** Opening Data for the task block **
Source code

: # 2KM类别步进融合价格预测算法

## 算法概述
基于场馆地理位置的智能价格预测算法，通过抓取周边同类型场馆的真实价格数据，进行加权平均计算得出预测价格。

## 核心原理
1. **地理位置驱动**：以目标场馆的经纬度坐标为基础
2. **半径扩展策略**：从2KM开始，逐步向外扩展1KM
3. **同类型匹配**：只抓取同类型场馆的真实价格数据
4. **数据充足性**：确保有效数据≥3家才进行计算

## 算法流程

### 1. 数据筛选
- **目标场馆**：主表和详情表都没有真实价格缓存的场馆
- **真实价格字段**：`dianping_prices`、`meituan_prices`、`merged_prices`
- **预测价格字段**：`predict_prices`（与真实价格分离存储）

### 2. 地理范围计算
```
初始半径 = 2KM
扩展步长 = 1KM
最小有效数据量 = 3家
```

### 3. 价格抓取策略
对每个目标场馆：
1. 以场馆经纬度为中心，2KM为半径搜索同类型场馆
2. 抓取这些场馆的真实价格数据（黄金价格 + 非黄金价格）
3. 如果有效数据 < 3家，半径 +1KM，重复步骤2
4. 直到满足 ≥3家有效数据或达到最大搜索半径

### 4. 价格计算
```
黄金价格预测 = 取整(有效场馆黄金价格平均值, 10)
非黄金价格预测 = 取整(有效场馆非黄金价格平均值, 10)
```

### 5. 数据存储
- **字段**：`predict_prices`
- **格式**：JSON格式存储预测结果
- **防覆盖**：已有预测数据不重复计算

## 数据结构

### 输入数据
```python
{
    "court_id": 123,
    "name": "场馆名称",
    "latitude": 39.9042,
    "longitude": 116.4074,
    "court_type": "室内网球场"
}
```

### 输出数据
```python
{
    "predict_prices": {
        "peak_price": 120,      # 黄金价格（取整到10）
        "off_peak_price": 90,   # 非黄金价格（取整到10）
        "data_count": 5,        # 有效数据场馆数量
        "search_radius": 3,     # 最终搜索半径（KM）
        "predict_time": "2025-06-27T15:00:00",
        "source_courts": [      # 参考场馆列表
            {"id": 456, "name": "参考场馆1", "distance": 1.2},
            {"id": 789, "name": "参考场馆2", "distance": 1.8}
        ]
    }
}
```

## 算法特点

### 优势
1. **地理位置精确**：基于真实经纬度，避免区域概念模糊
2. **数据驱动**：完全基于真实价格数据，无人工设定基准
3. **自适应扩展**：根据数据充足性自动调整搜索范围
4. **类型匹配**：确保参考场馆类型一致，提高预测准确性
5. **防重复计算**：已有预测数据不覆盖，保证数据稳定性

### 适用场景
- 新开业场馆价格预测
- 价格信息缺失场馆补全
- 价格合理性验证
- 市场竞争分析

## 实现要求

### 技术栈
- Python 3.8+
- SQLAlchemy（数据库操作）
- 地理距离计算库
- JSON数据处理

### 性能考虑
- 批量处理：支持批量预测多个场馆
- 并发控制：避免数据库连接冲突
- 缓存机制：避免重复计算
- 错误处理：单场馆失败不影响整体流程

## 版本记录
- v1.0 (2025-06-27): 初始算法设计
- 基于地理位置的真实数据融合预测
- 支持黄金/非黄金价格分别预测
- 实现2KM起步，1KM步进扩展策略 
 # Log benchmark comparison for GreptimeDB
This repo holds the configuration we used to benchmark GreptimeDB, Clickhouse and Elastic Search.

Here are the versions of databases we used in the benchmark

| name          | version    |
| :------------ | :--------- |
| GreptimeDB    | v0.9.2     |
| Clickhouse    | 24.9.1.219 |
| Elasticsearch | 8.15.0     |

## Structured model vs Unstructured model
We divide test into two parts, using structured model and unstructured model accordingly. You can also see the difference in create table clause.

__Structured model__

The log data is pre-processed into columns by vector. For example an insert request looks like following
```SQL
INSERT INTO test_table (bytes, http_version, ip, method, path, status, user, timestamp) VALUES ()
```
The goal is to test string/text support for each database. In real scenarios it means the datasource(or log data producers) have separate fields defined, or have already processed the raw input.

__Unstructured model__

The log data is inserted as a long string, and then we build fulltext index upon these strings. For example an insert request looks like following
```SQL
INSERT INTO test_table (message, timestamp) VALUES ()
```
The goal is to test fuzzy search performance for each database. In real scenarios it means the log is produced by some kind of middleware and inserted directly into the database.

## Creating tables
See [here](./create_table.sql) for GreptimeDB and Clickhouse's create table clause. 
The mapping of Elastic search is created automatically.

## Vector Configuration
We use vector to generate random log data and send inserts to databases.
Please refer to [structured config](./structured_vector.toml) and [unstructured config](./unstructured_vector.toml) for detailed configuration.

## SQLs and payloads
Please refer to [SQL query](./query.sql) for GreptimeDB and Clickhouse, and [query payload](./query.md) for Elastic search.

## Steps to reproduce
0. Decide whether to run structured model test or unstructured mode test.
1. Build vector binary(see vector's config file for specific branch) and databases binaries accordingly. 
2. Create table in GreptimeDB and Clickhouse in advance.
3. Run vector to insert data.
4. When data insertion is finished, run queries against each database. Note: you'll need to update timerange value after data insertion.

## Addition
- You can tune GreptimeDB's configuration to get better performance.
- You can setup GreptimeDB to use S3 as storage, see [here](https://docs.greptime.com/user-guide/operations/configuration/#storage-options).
** Closing Data for the task block **
All of the data, from the first line to the last, should be written out exactly.

*Task answer*:
Source code

: # 2KM类别步进融合价格预测算法

## 算法概述
基于场馆地理位置的智能价格预测算法，通过抓取周边同类型场馆的真实价格数据，进行加权平均计算得出预测价格。

## 核心原理
1. **地理位置驱动**：以目标场馆的经纬度坐标为基础
2. **半径扩展策略**：从2KM开始，逐步向外扩展1KM
3. **同类型匹配**：只抓取同类型场馆的真实价格数据
4. **数据充足性**：确保有效数据≥3家才进行计算

## 算法流程

### 1. 数据筛选
- **目标场馆**：主表和详情表都没有真实价格缓存的场馆
- **真实价格字段**：`dianping_prices`、`meituan_prices`、`merged_prices`
- **预测价格字段**：`predict_prices`（与真实价格分离存储）

### 2. 地理范围计算
```
初始半径 = 2KM
扩展步长 = 1KM
最小有效数据量 = 3家
```

### 3. 价格抓取策略
对每个目标场馆：
1. 以场馆经纬度为中心，2KM为半径搜索同类型场馆
2. 抓取这些场馆的真实价格数据（黄金价格 + 非黄金价格）
3. 如果有效数据 < 3家，半径 +1KM，重复步骤2
4. 直到满足 ≥3家有效数据或达到最大搜索半径

### 4. 价格计算
```
黄金价格预测 = 取整(有效场馆黄金价格平均值, 10)
非黄金价格预测 = 取整(有效场馆非黄金价格平均值, 10)
```

### 5. 数据存储
- **字段**：`predict_prices`
- **格式**：JSON格式存储预测结果
- **防覆盖**：已有预测数据不重复计算

## 数据结构

### 输入数据
```python
{
    "court_id": 123,
    "name": "场馆名称",
    "latitude": 39.9042,
    "longitude": 116.4074,
    "court_type": "室内网球场"
}
```

### 输出数据
```python
{
    "predict_prices": {
        "peak_price": 120,      # 黄金价格（取整到10）
        "off_peak_price": 90,   # 非黄金价格（取整到10）
        "data_count": 5,        # 有效数据场馆数量
        "search_radius": 3,     # 最终搜索半径（KM）
        "predict_time": "2025-06-27T15:00:00",
        "source_courts": [      # 参考场馆列表
            {"id": 456, "name": "参考场馆1", "distance": 1.2},
            {"id": 789, "name": "参考场馆2", "distance": 1.8}
        ]
    }
}
```

## 算法特点

### 优势
1. **地理位置精确**：基于真实经纬度，避免区域概念模糊
2. **数据驱动**：完全基于真实价格数据，无人工设定基准
3. **自适应扩展**：根据数据充足性自动调整搜索范围
4. **类型匹配**：确保参考场馆类型一致，提高预测准确性
5. **防重复计算**：已有预测数据不覆盖，保证数据稳定性

### 适用场景
- 新开业场馆价格预测
- 价格信息缺失场馆补全
- 价格合理性验证
- 市场竞争分析

## 实现要求

### 技术栈
- Python 3.8+
- SQLAlchemy（数据库操作）
- 地理距离计算库
- JSON数据处理

### 性能考虑
- 批量处理：支持批量预测多个场馆
- 并发控制：避免数据库连接冲突
- 缓存机制：避免重复计算
- 错误处理：单场馆失败不影响整体流程

## 版本记录
- v1.0 (2025-06-27): 初始算法设计
- 基于地理位置的真实数据融合预测
- 支持黄金/非黄金价格分别预测
- 实现2KM起步，1KM步进扩展策略 
 # Log benchmark comparison for GreptimeDB
This repo holds the configuration we used to benchmark GreptimeDB, Clickhouse and Elastic Search.

Here are the versions of databases we used in the benchmark

| name          | version    |
| :------------ | :--------- |
| GreptimeDB    | v0.9.2     |
| Clickhouse    | 24.9.1.219 |
| Elasticsearch | 8.15.0     |

## Structured model vs Unstructured model
We divide test into two parts, using structured model and unstructured model accordingly. You can also see the difference in create table clause.

__Structured model__

The log data is pre-processed into columns by vector. For example an insert request looks like following
```SQL
INSERT INTO test_table (bytes, http_version, ip, method, path, status, user, timestamp) VALUES ()
```
The goal is to test string/text support for each database. In real scenarios it means the datasource(or log data producers) have separate fields defined, or have already processed the raw input.

__Unstructured model__

The log data is inserted as a long string, and then we build fulltext index upon these strings. For example an insert request looks like following
```SQL
INSERT INTO test_table (message, timestamp) VALUES ()
```
The goal is to test fuzzy search performance for each database. In real scenarios it means the log is produced by some kind of middleware and inserted directly into the database.

## Creating tables
See [here](./create_table.sql) for GreptimeDB and Clickhouse's create table clause. 
The mapping of Elastic search is created automatically.

## Vector Configuration
We use vector to generate random log data and send inserts to databases.
Please refer to [structured config](./structured_vector.toml) and [unstructured config](./unstructured_vector.toml) for detailed configuration.

## SQLs and payloads
Please refer to [SQL query](./query.sql) for GreptimeDB and Clickhouse, and [query payload](./query.md) for Elastic search.

## Steps to reproduce
0. Decide whether to run structured model test or unstructured mode test.
1. Build vector binary(see vector's config file for specific branch) and databases binaries accordingly. 
2. Create table in GreptimeDB and Clickhouse in advance.
3. Run vector to insert data.
4. When data insertion is finished, run queries against each database. Note: you'll need to update timerange value after data insertion.

## Addition
- You can tune GreptimeDB's configuration to get better performance.
- You can setup GreptimeDB to use S3 as storage, see [here](https://docs.greptime.com/user-guide/operations/configuration/#storage-options).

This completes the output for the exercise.